Copy every line below where the string "rising" is found.
━━━ DATA FOR THIS EXERCISE ━━━
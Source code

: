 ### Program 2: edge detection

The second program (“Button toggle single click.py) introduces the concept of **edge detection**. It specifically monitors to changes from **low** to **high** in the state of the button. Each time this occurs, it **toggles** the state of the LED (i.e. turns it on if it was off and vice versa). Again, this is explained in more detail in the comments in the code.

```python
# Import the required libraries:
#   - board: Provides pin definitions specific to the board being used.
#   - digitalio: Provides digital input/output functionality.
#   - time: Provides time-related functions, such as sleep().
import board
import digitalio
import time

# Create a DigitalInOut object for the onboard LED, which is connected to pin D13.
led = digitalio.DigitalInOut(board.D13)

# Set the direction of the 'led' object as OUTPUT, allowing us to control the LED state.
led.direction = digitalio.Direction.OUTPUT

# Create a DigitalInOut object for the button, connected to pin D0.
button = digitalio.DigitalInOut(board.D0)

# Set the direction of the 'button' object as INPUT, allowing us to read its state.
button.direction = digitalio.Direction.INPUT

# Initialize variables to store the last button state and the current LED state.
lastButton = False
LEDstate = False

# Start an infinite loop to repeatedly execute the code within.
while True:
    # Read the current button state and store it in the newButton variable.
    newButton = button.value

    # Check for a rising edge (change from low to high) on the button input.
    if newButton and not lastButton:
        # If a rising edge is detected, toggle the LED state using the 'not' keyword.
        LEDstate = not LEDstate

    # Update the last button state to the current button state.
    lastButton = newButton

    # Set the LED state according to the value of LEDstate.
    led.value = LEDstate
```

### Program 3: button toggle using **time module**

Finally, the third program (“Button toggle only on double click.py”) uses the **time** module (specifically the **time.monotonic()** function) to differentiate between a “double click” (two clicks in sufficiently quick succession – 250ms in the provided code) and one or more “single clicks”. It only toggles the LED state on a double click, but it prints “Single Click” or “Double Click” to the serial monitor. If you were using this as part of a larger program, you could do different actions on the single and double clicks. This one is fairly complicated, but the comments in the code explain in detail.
━━━
- RESULT OF THIS EXERCISE:
    # Check for a rising edge (change from low to high) on the button input.
        # If a rising edge is detected, toggle the LED state using the 'not' keyword.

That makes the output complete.